Sunday, November 14, 2010

"Where's The Boy"?

This morning, our family delivered our Operation Christmas Child shoeboxes(http://www.samaritanspurse.org/index.php/occ) to the collection tables at our church. Preparing shoeboxes, which has become an annual tradition for our family, began the first Christmas that Tonya and I were married. In the years before our first son was born, Tonya prepared a shoebox for a girl while I prepared one for a boy. But since our sons have been born, they have each prepared a shoebox for a boy their own age.

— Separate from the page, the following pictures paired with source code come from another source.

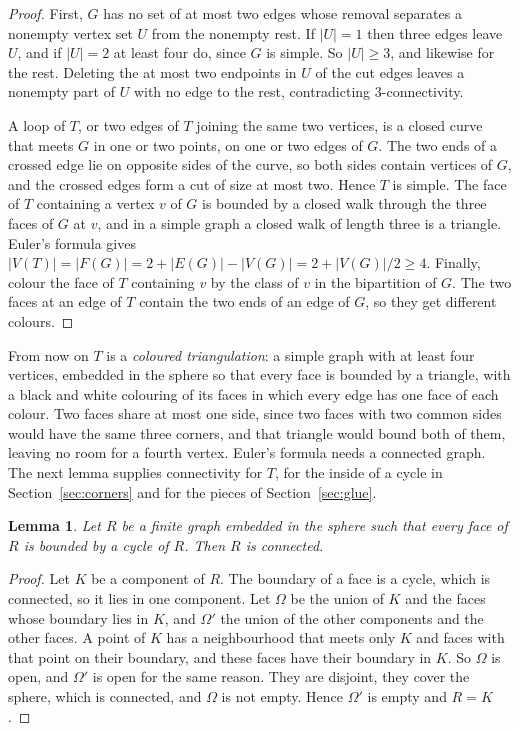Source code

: \documentclass[10pt]{amsart}
\numberwithin{equation}{section}
\newtheorem{lemma}[equation]{Lemma}
\theoremstyle{definition}
\theoremstyle{remark}
\newcommand{\T}{T}
\begin{document}
\begin{proof}
First, $G$ has no set of at most two edges whose removal separates a nonempty vertex set $U$ from the nonempty rest.
If $|U|=1$ then three edges leave $U$, and if $|U|=2$ at least four do, since $G$ is simple.
So $|U|\ge3$, and likewise for the rest.
Deleting the at most two endpoints in $U$ of the cut edges leaves a nonempty part of $U$ with no edge to the rest, contradicting $3$-connectivity.

A loop of $\T$, or two edges of $\T$ joining the same two vertices, is a closed curve that meets $G$ in one or two points, on one or two edges of $G$.
The two ends of a crossed edge lie on opposite sides of the curve, so both sides contain vertices of $G$, and the crossed edges form a cut of size at most two.
Hence $\T$ is simple.
The face of $\T$ containing a vertex $v$ of $G$ is bounded by a closed walk through the three faces of $G$ at $v$, and in a simple graph a closed walk of length three is a triangle.
Euler's formula gives $|V(\T)|=|F(G)|=2+|E(G)|-|V(G)|=2+|V(G)|/2\ge4$.
Finally, colour the face of $\T$ containing $v$ by the class of $v$ in the bipartition of $G$.
The two faces at an edge of $\T$ contain the two ends of an edge of $G$, so they get different colours.
\end{proof}

From now on $\T$ is a \emph{coloured triangulation}: a simple graph with at least four vertices, embedded in the sphere so that every face is bounded by a triangle, with a black and white colouring of its faces in which every edge has one face of each colour.
Two faces share at most one side, since two faces with two common sides would have the same three corners, and that triangle would bound both of them, leaving no room for a fourth vertex.
Euler's formula needs a connected graph.
The next lemma supplies connectivity for $\T$, for the inside of a cycle in Section~\ref{sec:corners} and for the pieces of Section~\ref{sec:glue}.

\begin{lemma}\label{lem:connected}
Let $R$ be a finite graph embedded in the sphere such that every face of $R$ is bounded by a cycle of $R$.
Then $R$ is connected.
\end{lemma}

\begin{proof}
Let $K$ be a component of $R$.
The boundary of a face is a cycle, which is connected, so it lies in one component.
Let $\Omega$ be the union of $K$ and the faces whose boundary lies in $K$, and $\Omega'$ the union of the other components and the other faces.
A point of $K$ has a neighbourhood that meets only $K$ and faces with that point on their boundary, and these faces have their boundary in $K$.
So $\Omega$ is open, and $\Omega'$ is open for the same reason.
They are disjoint, they cover the sphere, which is connected, and $\Omega$ is not empty.
Hence $\Omega'$ is empty and $R=K$.
\end{proof}
\end{document}
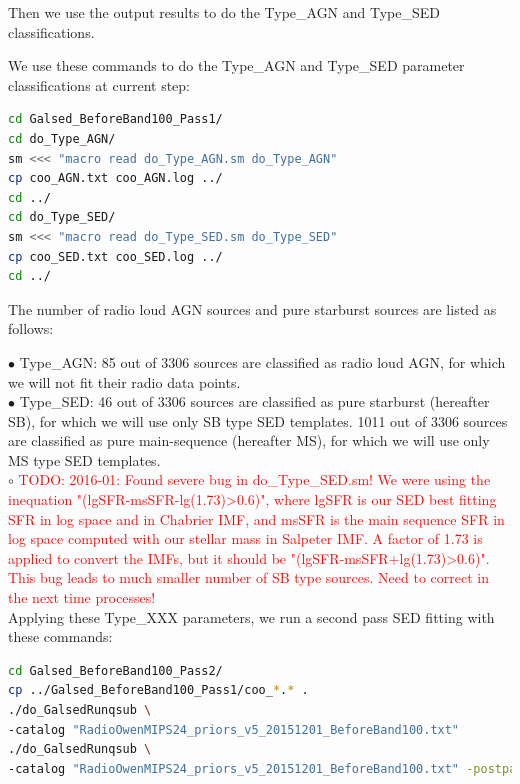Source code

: \documentclass[11pt,a4paper]{article}
\begin{document}
Then we use the output results to do the Type\_AGN and Type\_SED classifications. 

We use these commands to do the Type\_AGN and Type\_SED parameter classifications at current step:

\begin{lstlisting}[language=bash]
cd Galsed_BeforeBand100_Pass1/
cd do_Type_AGN/
sm <<< "macro read do_Type_AGN.sm do_Type_AGN"
cp coo_AGN.txt coo_AGN.log ../
cd ../
cd do_Type_SED/
sm <<< "macro read do_Type_SED.sm do_Type_SED"
cp coo_SED.txt coo_SED.log ../
cd ../
\end{lstlisting}

The number of radio loud AGN sources and pure starburst sources are listed as follows:

\indent\hspace{15pt}$\bullet$ 
Type\_AGN: 85 out of 3306 sources are classified as radio loud AGN, for which we will not fit their radio data points. 
\\
\indent\hspace{15pt}$\bullet$ 
Type\_SED: 46 out of 3306 sources are classified as pure starburst (hereafter SB), for which we will use only SB type SED templates. 1011 out of 3306 sources are classified as pure main-sequence (hereafter MS), for which we will use only MS type SED templates. 
\\
\indent\hspace{15pt}$\circ$ 
\textcolor{red}{TODO: 2016-01: Found severe bug in do\_Type\_SED.sm! We were using the inequation "(lgSFR-msSFR-lg(1.73)>0.6)", where lgSFR is our SED best fitting SFR in log space and in Chabrier IMF, and msSFR is the main sequence SFR in log space computed with our stellar mass in Salpeter IMF. A factor of 1.73 is applied to convert the IMFs, but it should be "(lgSFR-msSFR+lg(1.73)>0.6)". This bug leads to much smaller number of SB type sources. Need to correct in the next time processes!}
\\

Applying these Type\_XXX parameters, we run a second pass SED fitting with these commands:

\begin{lstlisting}[language=bash]
cd Galsed_BeforeBand100_Pass2/
cp ../Galsed_BeforeBand100_Pass1/coo_*.* .
./do_GalsedRunqsub \
-catalog "RadioOwenMIPS24_priors_v5_20151201_BeforeBand100.txt"
./do_GalsedRunqsub \
-catalog "RadioOwenMIPS24_priors_v5_20151201_BeforeBand100.txt" -postparallel
\end{lstlisting}
\end{document}
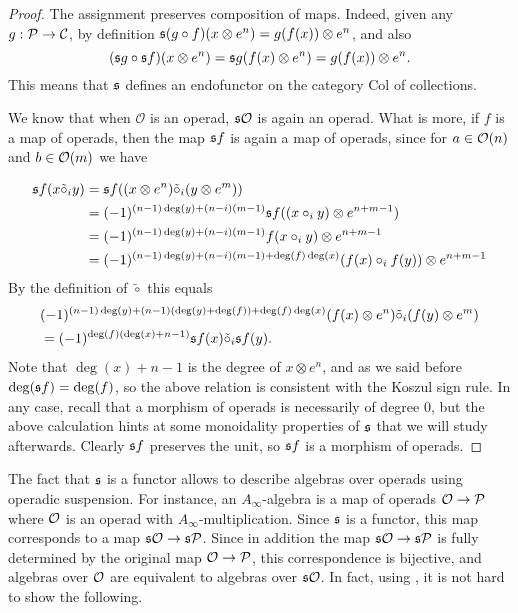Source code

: \documentclass[Thesis.tex]{subfiles}
\begin{document}
\begin{proof}
The assignment preserves composition of maps. Indeed, given any $g:\mathcal{P}\to{\mathcal C}$, by definition $\mathfrak{s}(g\circ f)(x\otimes e^n)=g(f(x))\otimes e^n$, and also \[(\mathfrak{s} g\circ \mathfrak{s} f)(x\otimes e^n)=\mathfrak{s} g (f(x)\otimes e^n)=g(f(x))\otimes e^n.\] This means that $\mathfrak{s}$ defines an endofunctor on the category $\mathrm{Col}$ of collections.


We know that when $\mathcal{O}$ is an operad, $\mathfrak{s}{\mathcal O}$ is again an operad. What is more, if $f$ is a map of operads, then the map $\mathfrak{s} f$ is again a map of operads, since for $a\in{\mathcal O}(n)$ and $b\in{\mathcal O}(m)$ we have

\begin{align*}
\mathfrak{s} f(x\tilde{\circ}_i y)&=\mathfrak{s} f ((x\otimes e^n)\tilde{\circ}_i (y\otimes e^m))\\
&=(-1)^{(n-1)\deg(y)+(n-i)(m-1)}\mathfrak{s} f((x\circ_i y) \otimes e^{n+m-1})\\
&=(-1)^{(n-1)\deg(y)+(n-i)(m-1)}f(x\circ_i y)\otimes e^{n+m-1}\\
&=(-1)^{(n-1)\deg(y)+(n-i)(m-1)+\deg(f)\deg(x)}(f(x)\circ_i f(y))\otimes e^{n+m-1}
\end{align*}
By the definition of $\tilde{\circ}$ this equals
\begin{align*}
&(-1)^{(n-1)\deg(y)+(n-1)(\deg(y)+\deg(f))+\deg(f)\deg(x)}(f(x)\otimes e^n)\tilde{\circ}_i (f(y)\otimes e^m)\\
&=(-1)^{\deg(f)(\deg(x)+n-1)}\mathfrak{s} f(x)\tilde{\circ}_i\mathfrak{s} f(y).
\end{align*}
Note that $\deg(x)+n-1$ is the degree of $x\otimes e^n$, and as we said before $\deg(\mathfrak{s} f)=\deg(f)$, so the above relation is consistent with the Koszul sign rule. In any case, recall that a morphism of operads is necessarily of degree 0, but the above calculation hints at some monoidality properties of $\mathfrak{s}$ that we will study afterwards. Clearly $\mathfrak{s} f$ preserves the unit, so $\mathfrak{s} f$ is a morphism of operads. 
\end{proof}



The fact that $\mathfrak{s}$ is a functor allows to describe algebras over operads using operadic suspension. For instance, an $A_\infty$-algebra is a map of operads ${\mathcal O}\to\mathcal{P}$ where ${\mathcal O}$ is an operad with $A_\infty$-multiplication. Since $\mathfrak{s}$ is a functor, this map corresponds to a map $\mathfrak{s}{\mathcal O}\to\mathfrak{s}\mathcal{P}$. Since in addition the map $\mathfrak{s}{\mathcal O}\to\mathfrak{s}\mathcal{P}$ is fully determined by the original map ${\mathcal O}\to\mathcal{P}$, this correspondence is bijective, and algebras over ${\mathcal O}$ are equivalent to algebras over $\mathfrak{s}{\mathcal O}$. In fact, using , it is not hard to show the following.
\end{document}

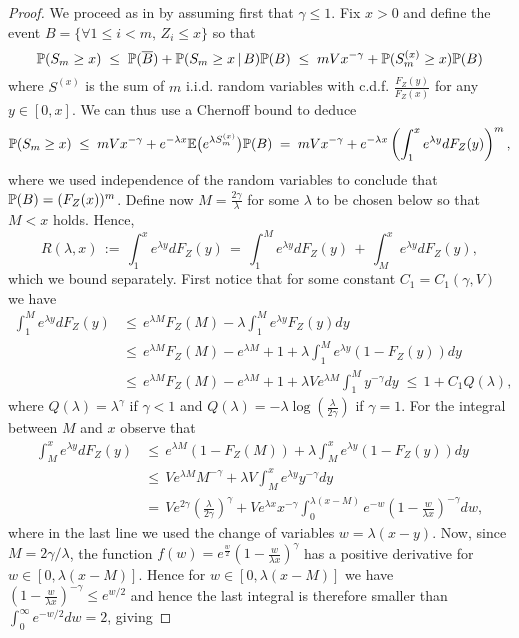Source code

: \begin{proof}
We proceed as in \cite{Omelchenko2019} by assuming first that $\gamma\leq 1$. Fix $x>0$ and define the event $B=\{\forall 1\leq i< m,\,Z_i\leq x\}$ so that 
\[
    \mathbb{P}(S_m\geq x)\;\leq\;\mathbb{P}(\overline{B})+\mathbb{P}(S_m\geq x\,|\,B)\mathbb{P}(B)\;\leq\;mVx^{-\gamma}+\mathbb{P}(S^{(x)}_m\geq x)\mathbb{P}(B)
\]
where $S^{(x)}$ is the sum of $m$ i.i.d. random variables with c.d.f. $\frac{F_Z(y)}{F_Z(x)}$ for any $y \in [0,x]$. We can thus use a Chernoff bound to deduce
\[
    \mathbb{P}(S_m\geq x)\;\leq\;mVx^{-\gamma}+e^{-\lambda x}\mathbb{E}\big(e^{\lambda S^{(x)}_m}\big)\mathbb{P}(B)\;=\;mVx^{-\gamma}+e^{-\lambda x}\left(\int_1^xe^{\lambda y}dF_Z(y)\right)^m,
\]
where we used independence of the random variables to conclude that $\mathbb{P}(B)=(F_Z(x))^m$. Define now $M=\frac{2\gamma}{\lambda}$ for some $\lambda$ to be chosen below so that $M<x$ holds. Hence,
\[R(\lambda,x)\,:=\,\int_1^xe^{\lambda y}dF_Z(y)\,=\,\int_1^Me^{\lambda y}dF_Z(y)\,+\,\int_M^xe^{\lambda y}dF_Z(y),\]
which we bound separately. First notice that for some constant $C_1=C_1(\gamma, V)$ we have
\begin{align*}
    \int_1^Me^{\lambda y}dF_Z(y)&\leq\,e^{\lambda M}F_Z(M)-\lambda\int_1^Me^{\lambda y}F_Z(y)dy\\[3pt]
    &\leq\,e^{\lambda M}F_Z(M)-e^{\lambda M}+1+\lambda\int_1^Me^{\lambda y}(1-F_Z(y))dy\\[3pt]
    &\leq\,e^{\lambda M}F_Z(M)-e^{\lambda M}+1+\lambda Ve^{\lambda M}\int_1^My^{-\gamma}dy\;\leq\,1+C_1Q(\lambda),
\end{align*}
where $Q(\lambda)=\lambda^{\gamma}$ if $\gamma<1$ and $Q(\lambda)=-\lambda\log(\frac{\lambda}{2\gamma})$ if $\gamma=1$. For the integral between $M$ and $x$ observe that
\begin{align*}
    \int_M^xe^{\lambda y}dF_Z(y)&\leq\,e^{\lambda M}(1-F_Z(M))+\lambda\int_M^xe^{\lambda y}(1-F_Z(y))dy\\[3pt]
    &\leq\,Ve^{\lambda M}M^{-\gamma}+\lambda V\int_M^xe^{\lambda y}y^{-\gamma}dy\\[3pt]
    &=\,Ve^{2\gamma}\left(\frac{\lambda}{2\gamma}\right)^{\gamma}+ Ve^{\lambda x}x^{-\gamma}\int_0^{\lambda(x-M)}e^{-w}\left(1-\frac{w}{\lambda x}\right)^{-\gamma}dw,
\end{align*}
where in the last line we used the change of variables $w=\lambda(x-y)$. Now, since $M = 2\gamma/\lambda$, the function $f(w)=e^{\frac{w}{2}}(1-\frac{w}{\lambda x})^{\gamma}$ has a positive derivative for $w \in [0, \lambda(x-M)]$. Hence for $w\in[0,\lambda(x-M)]$ we have  $(1-\frac{w}{\lambda x})^{-\gamma}\leq e^{w/2}$  and hence the last integral is therefore smaller than $\int_0^\infty e^{-w/2}dw=2$, giving

\end{proof}
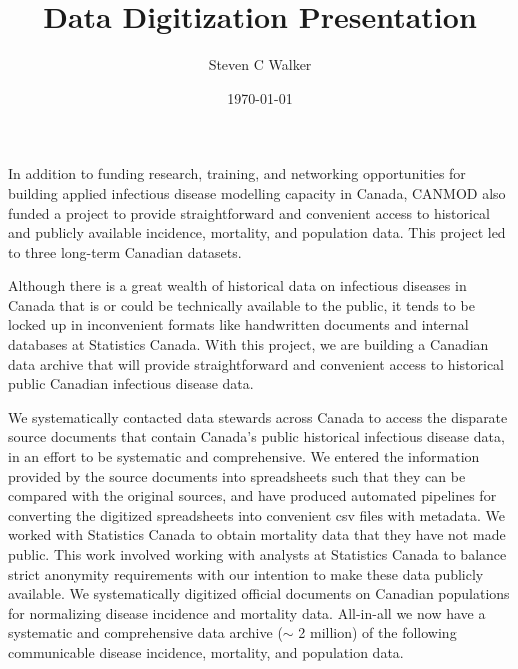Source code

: \documentclass{article}
\title{Data Digitization Presentation}
\date{\today}
\author{Steven C Walker}
\begin{document}
  \maketitle
  In addition to funding research, training, and networking opportunities for building applied infectious disease modelling capacity in Canada, CANMOD also funded a project to provide straightforward and convenient access to historical and publicly available incidence, mortality, and population data. This project led to three long-term Canadian datasets.

Although there is a great wealth of historical data on infectious diseases in Canada that is or could be technically available to the public, it tends to be locked up in inconvenient formats like handwritten documents and internal databases at Statistics Canada. With this project, we are building a Canadian data archive that will provide straightforward and convenient access to historical public Canadian infectious disease data.

We systematically contacted data stewards across Canada to access the disparate source documents that contain Canada's public historical infectious disease data, in an effort to be systematic and comprehensive. We entered the information provided by the source documents into spreadsheets such that they can be compared with the original sources, and have produced automated pipelines for converting the digitized spreadsheets into convenient csv files with metadata. We worked with Statistics Canada to obtain mortality data that they have not made public. This work involved working with analysts at Statistics Canada to balance strict anonymity requirements with our intention to make these data publicly available. We systematically digitized official documents on Canadian populations for normalizing disease incidence and mortality data. All-in-all we now have a systematic and comprehensive data archive ($\sim$ 2 million) of the following communicable disease incidence, mortality, and population data.
\end{document}
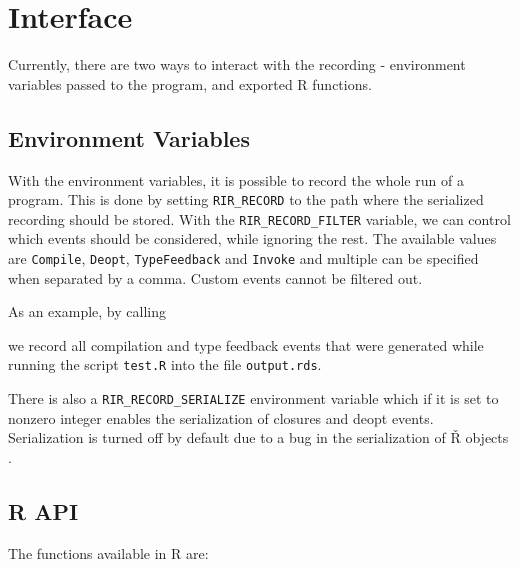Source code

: \section{Interface}

Currently, there are two ways to interact with the recording - environment variables passed to the program, and exported R functions.

\subsection*{Environment Variables}

With the environment variables, it is possible to record the whole run of a program. This is done by setting \texttt{RIR\_RECORD} to the path where the serialized recording should be stored. With the \texttt{RIR\_RECORD\_FILTER} variable, we can control which events should be considered, while ignoring the rest. The available values are \texttt{Compile}, \texttt{Deopt}, \texttt{TypeFeedback} and \texttt{Invoke} and multiple can be specified when separated by a comma. Custom events cannot be filtered out.

As an example, by calling


\noindent we record all compilation and type feedback events that were generated while running the script \texttt{test.R} into the file \texttt{output.rds}.

There is also a \texttt{RIR\_RECORD\_SERIALIZE} environment variable which if it is set to nonzero integer enables the serialization of closures and deopt events. Serialization is turned off by default due to a bug in the serialization of Ř objects .

\subsection*{R API}

The functions available in R are:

My favorite Operation Christmas Child story comes from a few Christmases back when, for the first time, we thought our older son understood what the shoeboxes were all about. We had taken him shopping for items for "the boy" he was preparing the box for. He had helped place the items he'd chosen in the shoebox (mostly things he would have wanted for himself) and then helped wrap the shoebox for "the boy". On the night we took the box to church to turn it in at the collection table, with boxes stacked high along the wall, our son asked, "Where's the boy?" Turns out that our son thought he was preparing a box that he would be personally delivering to "the boy" he had shopped for. He had brought his gift for "the boy". And in that moment, I began to experience Operation Christmas Child in an entirely new way.

Here's The Point: For years, when I had prepared a shoebox, I was preparing a gift for an unknown, never-to-be-seen child somewhere on the other side of the planet. But for our son, Operation Christmas Child was personal. He expected to meet "the boy" that he had prepared the box for. He had spent time and effort on the box because it was his gift for "the boy". It wasn't about the box, it was about "the boy".

That Christmas, because of my son, I was reminded how personal ministry truly is. That "the boy" who we send a shoebox to is a child who Jesus Christ gave His life for. That Operation Christmas Child shoeboxes are not simply a thing we do each Christmas. They're about reaching "the boy" with the love of Jesus.